■ Work instruction
Among the lines below, some may hold the word "bins"; state how many do, giving only the number.

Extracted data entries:
────────────────────────────────────────
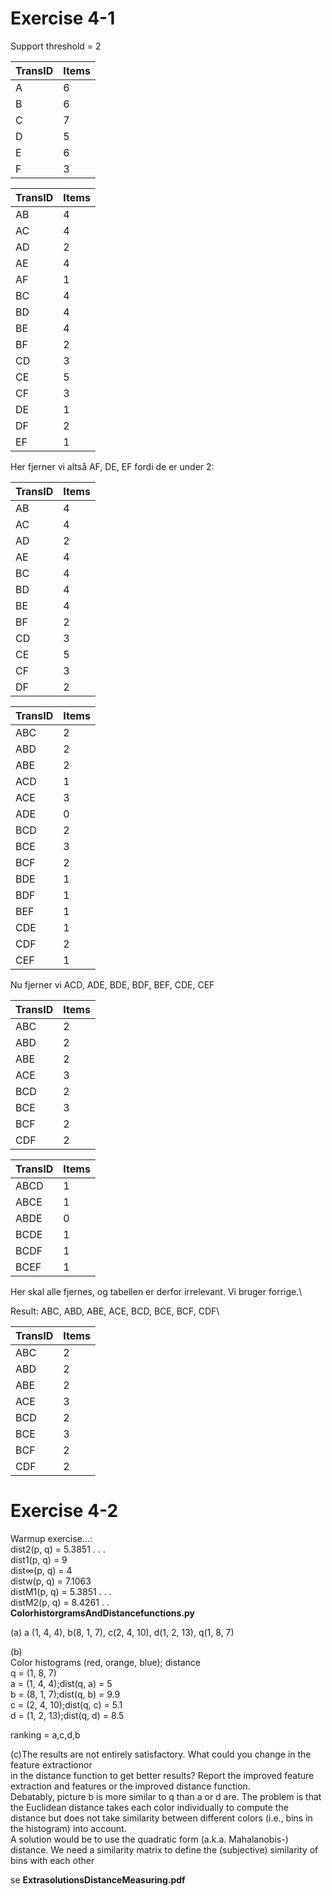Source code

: # Exercise 4-1

Support threshold = 2

| TransID | Items |
|---------|-------|
| A       | 6     |
| B       | 6     |
| C       | 7     |
| D       | 5     |
| E       | 6     |
| F       | 3     |   

| TransID | Items |
|---------|-------|
| AB      | 4     |
| AC      | 4     |
| AD      | 2     |
| AE      | 4     |
| AF      | 1     |
| BC      | 4     |
| BD      | 4     |
| BE      | 4     |
| BF      | 2     |
| CD      | 3     |
| CE      | 5     |
| CF      | 3     |
| DE      | 1     |
| DF      | 2     |
| EF      | 1     |  
Her fjerner vi altså AF, DE, EF fordi de er under 2:

| TransID | Items |
|---------|-------|
| AB      | 4     |
| AC      | 4     |
| AD      | 2     |
| AE      | 4     |
| BC      | 4     |
| BD      | 4     |
| BE      | 4     |
| BF      | 2     |
| CD      | 3     |
| CE      | 5     |
| CF      | 3     |
| DF      | 2     |  

| TransID | Items |
|---------|-------|
| ABC     | 2     |
| ABD     | 2     |
| ABE     | 2     |
| ACD     | 1     |
| ACE     | 3     |
| ADE     | 0     |
| BCD     | 2     |
| BCE     | 3     |
| BCF     | 2     |
| BDE     | 1     |
| BDF     | 1     |
| BEF     | 1     |
| CDE     | 1     |
| CDF     | 2     |
| CEF     | 1     |  
Nu fjerner vi ACD, ADE, BDE, BDF, BEF, CDE, CEF

| TransID | Items |
|---------|-------|
| ABC     | 2     |
| ABD     | 2     |
| ABE     | 2     |
| ACE     | 3     |
| BCD     | 2     |
| BCE     | 3     |
| BCF     | 2     |
| CDF     | 2     |  


| TransID | Items |
|---------|-------|
| ABCD    | 1     |
| ABCE    | 1     |
| ABDE    | 0     |
| BCDE    | 1     |
| BCDF    | 1     |
| BCEF    | 1     |  
Her skal alle fjernes, og tabellen er derfor irrelevant. Vi bruger forrige.\

Result: ABC, ABD, ABE, ACE, BCD, BCE, BCF, CDF\

| TransID | Items |
|---------|-------|
| ABC     | 2     |
| ABD     | 2     |
| ABE     | 2     |
| ACE     | 3     |
| BCD     | 2     |
| BCE     | 3     |
| BCF     | 2     |
| CDF     | 2     |  


# Exercise 4-2
Warmup exercise...:   
dist2(p, q) = 5.3851 . . .  
dist1(p, q) = 9  
dist∞(p, q) = 4   
distw(p, q) = 7.1063  
distM1(p, q) = 5.3851 . . .  
distM2(p, q) = 8.4261 . .  
**ColorhistorgramsAndDistancefunctions.py**   




(a) a (1, 4, 4), b(8, 1, 7), c(2, 4, 10), d(1, 2, 13), q(1, 8, 7)  

(b)   
Color histograms (red, orange, blue); distance  
q = (1, 8, 7)  
a = (1, 4, 4);dist(q, a) = 5  
b = (8, 1, 7);dist(q, b) = 9.9  
c = (2, 4, 10);dist(q, c) = 5.1  
d = (1, 2, 13);dist(q, d) = 8.5   

ranking = a,c,d,b  

(c)The results are not entirely satisfactory. What could you change in the feature extractionor  
in the distance function to get better results? Report the improved feature extraction and
features or the improved
distance function.  
Debatably, picture b is more similar to q than a or d are. The problem is that the Euclidean
distance takes each color individually to compute the distance but does not take similarity
between different colors (i.e., bins in the histogram) into account.  
A solution would be to use the quadratic form (a.k.a. Mahalanobis-) distance. We need a
similarity matrix to define the (subjective) similarity of bins with each other  

se **ExtrasolutionsDistanceMeasuring.pdf**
────────────────────────────────────────
■ Answer to the exercise
2